Lenka told us that back home, up in the north, she would drink nothing other than vodka. In Moscow she learned to drink beer. I saw a gap in her education and on her first day, to celebrate her moving in, we bought a bottle of champagne and a coconut, sawed it open with a rasp, quaffed it and by the time Roma and Tolya came back in the evening, were lying on the piano watching the shadows flitting over the ceiling. We thought all the shadows looked like elephants. “The girls have been partying,” Tolya said, turning on the lights and instantly banishing the elephants.

It wasn’t that night I saw the demon but a few days later. I decided not to get drunk with Lenka again, because if the elephants were enough to keep me happy, they weren’t enough for her and it took her just fifteen minutes to run to the shop with Tolya for more booze, so that in no time at all the whole kitchen knew who had descended on us.

“She’s just getting to know people,” Tolya said at the time.

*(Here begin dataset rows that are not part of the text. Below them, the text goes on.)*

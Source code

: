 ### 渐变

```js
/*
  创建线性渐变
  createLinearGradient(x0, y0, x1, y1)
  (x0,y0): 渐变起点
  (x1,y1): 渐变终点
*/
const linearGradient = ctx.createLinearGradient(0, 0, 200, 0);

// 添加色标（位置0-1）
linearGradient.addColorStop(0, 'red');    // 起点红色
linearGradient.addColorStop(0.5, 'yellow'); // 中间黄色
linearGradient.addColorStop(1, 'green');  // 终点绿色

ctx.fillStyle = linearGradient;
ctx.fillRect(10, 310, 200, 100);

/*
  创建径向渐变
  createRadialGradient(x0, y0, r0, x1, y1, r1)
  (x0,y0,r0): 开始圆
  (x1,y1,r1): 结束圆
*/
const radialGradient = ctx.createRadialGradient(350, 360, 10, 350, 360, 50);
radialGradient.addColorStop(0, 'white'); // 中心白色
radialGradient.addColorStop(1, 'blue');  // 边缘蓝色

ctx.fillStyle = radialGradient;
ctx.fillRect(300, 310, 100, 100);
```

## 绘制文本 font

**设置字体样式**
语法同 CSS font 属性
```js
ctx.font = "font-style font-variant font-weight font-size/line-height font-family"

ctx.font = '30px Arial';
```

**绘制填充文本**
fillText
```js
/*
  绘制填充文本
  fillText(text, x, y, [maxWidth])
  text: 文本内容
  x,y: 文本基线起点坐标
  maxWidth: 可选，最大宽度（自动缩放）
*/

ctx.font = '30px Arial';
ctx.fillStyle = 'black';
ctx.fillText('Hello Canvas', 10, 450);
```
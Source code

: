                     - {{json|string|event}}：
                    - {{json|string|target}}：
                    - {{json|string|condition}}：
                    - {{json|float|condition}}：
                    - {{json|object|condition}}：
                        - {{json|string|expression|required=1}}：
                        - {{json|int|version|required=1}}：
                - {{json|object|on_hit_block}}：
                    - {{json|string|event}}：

“I grew up in this village,” the woman at the wheel tells us. She looks like the owner of the travel agency for which I run errands, not old but tired. She asks where we want to go and Sasha says something vague about the pier. “There are two,” she tells us. Shortly after, she brakes and sends him to buildings about a hundred metres from the road to ask about the people we’re supposed to be meeting. “This is the first pier,” she says.

Sasha runs over and comes back with the news that they aren’t there. We drive on through the village, which has high fenced cottages which look like holiday dachas. The woman lets us out and points to some buildings far away. “That’s the second one.” As she drives off. I appreciate just how warm it was in the car. “Hey, Sasha let’s pretend we’re detectives on someone’s trail.”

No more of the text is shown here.